Open gwern opened 8 years ago

gwern commented 8 years ago

Expanding my tag/image dataset further from Danbooru, my preprocessing step began to crash with the error:

Traceback (most recent call last):  File "prepro.py", line 241, in <module>
main(params)   File "prepro.py", line 162, in main
prepro_captions(imgs)   File 
"prepro.py", line 43, in prepro_captions
txt = str(s).lower().translate(None, string.punctuation).strip().split() UnicodeEncodeError: 'ascii' codec can't encode 
character u'\xd7' in position 21: ordinal not in range(128)

While no useful information is printed about which tag/JSON entry caused the problem, my guess is that one of the tags has some Unicode in it (probably a Japanese word or emoji) and neuraltalk2/prepro.py, like char-rnn, makes an ASCII-only assumption.

Using the first suggestion I found on StackOverflow, I tried tossing in some sort of iconv-like conversion step which renders Unicode in a longer ASCII form (I think that's what it does, anyway):

@@ -34,13 +34,13 @@ import numpy as np
 from scipy.misc import imread, imresize

 def prepro_captions(imgs):
-  
+
   # preprocess all the captions
   print 'example processed tokens:'
   for i,img in enumerate(imgs):
     img['processed_tokens'] = []
     for j,s in enumerate(img['captions']):
-      txt = str(s).lower().translate(None, string.punctuation).strip().split()
+      txt = s.encode('ascii', errors='backslashreplace').lower().translate(None, string.punctuation).strip().split()
       img['processed_tokens'].append(txt)
       if i < 10 and j == 0: print txt

Seems to work.
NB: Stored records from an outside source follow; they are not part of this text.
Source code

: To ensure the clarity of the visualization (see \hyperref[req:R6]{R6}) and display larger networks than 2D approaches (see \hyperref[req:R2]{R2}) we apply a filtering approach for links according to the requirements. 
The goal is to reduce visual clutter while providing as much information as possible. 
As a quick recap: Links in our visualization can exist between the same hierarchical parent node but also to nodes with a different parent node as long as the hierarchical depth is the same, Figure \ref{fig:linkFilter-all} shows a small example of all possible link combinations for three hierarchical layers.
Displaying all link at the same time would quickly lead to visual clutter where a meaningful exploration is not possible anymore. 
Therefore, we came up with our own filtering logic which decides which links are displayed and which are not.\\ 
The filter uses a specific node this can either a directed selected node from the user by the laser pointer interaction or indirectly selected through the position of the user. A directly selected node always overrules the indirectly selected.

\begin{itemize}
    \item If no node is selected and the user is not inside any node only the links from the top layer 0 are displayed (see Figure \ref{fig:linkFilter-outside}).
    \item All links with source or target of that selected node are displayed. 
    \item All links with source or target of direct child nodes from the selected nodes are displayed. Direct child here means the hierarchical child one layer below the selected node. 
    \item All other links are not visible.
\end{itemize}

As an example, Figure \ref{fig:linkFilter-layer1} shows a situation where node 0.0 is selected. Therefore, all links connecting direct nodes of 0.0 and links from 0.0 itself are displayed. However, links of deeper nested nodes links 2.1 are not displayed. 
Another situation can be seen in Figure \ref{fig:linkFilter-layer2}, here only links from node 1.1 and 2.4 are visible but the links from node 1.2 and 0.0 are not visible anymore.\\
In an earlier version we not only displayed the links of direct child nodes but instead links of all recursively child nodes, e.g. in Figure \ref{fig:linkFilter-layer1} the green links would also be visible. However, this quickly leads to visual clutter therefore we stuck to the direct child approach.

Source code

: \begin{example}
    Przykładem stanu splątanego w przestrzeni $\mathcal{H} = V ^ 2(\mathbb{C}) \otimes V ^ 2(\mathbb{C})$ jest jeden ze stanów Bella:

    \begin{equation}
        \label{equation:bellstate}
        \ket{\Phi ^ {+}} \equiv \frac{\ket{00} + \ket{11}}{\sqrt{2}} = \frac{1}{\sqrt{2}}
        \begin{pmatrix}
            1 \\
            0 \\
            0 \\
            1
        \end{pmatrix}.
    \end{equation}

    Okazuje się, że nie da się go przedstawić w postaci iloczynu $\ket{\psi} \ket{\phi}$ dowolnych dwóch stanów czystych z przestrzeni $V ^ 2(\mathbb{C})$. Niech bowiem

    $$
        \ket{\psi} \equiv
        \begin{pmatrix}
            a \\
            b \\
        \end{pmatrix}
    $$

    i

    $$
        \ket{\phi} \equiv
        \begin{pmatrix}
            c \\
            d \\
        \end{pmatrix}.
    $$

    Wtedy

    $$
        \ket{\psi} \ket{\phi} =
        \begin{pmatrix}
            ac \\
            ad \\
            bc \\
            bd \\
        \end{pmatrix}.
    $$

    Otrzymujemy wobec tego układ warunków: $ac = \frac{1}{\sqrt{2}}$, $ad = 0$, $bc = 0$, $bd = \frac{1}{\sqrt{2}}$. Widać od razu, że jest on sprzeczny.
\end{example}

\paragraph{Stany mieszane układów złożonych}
Maybe some version of that could be added?

karpathy commented 8 years ago

ahhh, unicode hassles... thanks for reporting this. I'd rather find which part of the code assumes ascii and fix it to work with unicodes. I'm on vacation right now but when I get back I could try to hunt around a bit. The problem we had with this strategy (and the thing to watch out for) in char-rnn is that unicode support made the code much slower, and the memory footprint much larger, etc. It's not clear if we'd run into the same problems here.

gwern commented 8 years ago

I would guess not, because isn't that the point of parsing the captions into individual words and then creating a word->bit mapping vocabulary? Actually, I've been wondering for a while: did you ever try putting char-rnn rather than a word-level rnn on top of neuraltalk2, or is Coco not big enough to train that too?

karpathy commented 8 years ago

Good point, neuraltalk2 works mostly on level of indices and the main script isn't too aware of the mappings. I also wrote the code specifically in such a way that character-level extensions would be easy in the future. I haven't actually tried this for lack of time, but in principle this should require a very small change in the prepro python file, where instead of splitting sentence tokens by space you split by each character. The only thing to worry about is that by default the max_seq_length is 16, but in this case you'd want that to be quite a bit higher. But in principle nothing preventing it, and the train script should be indifferent, all it sees are images and sequences of integers.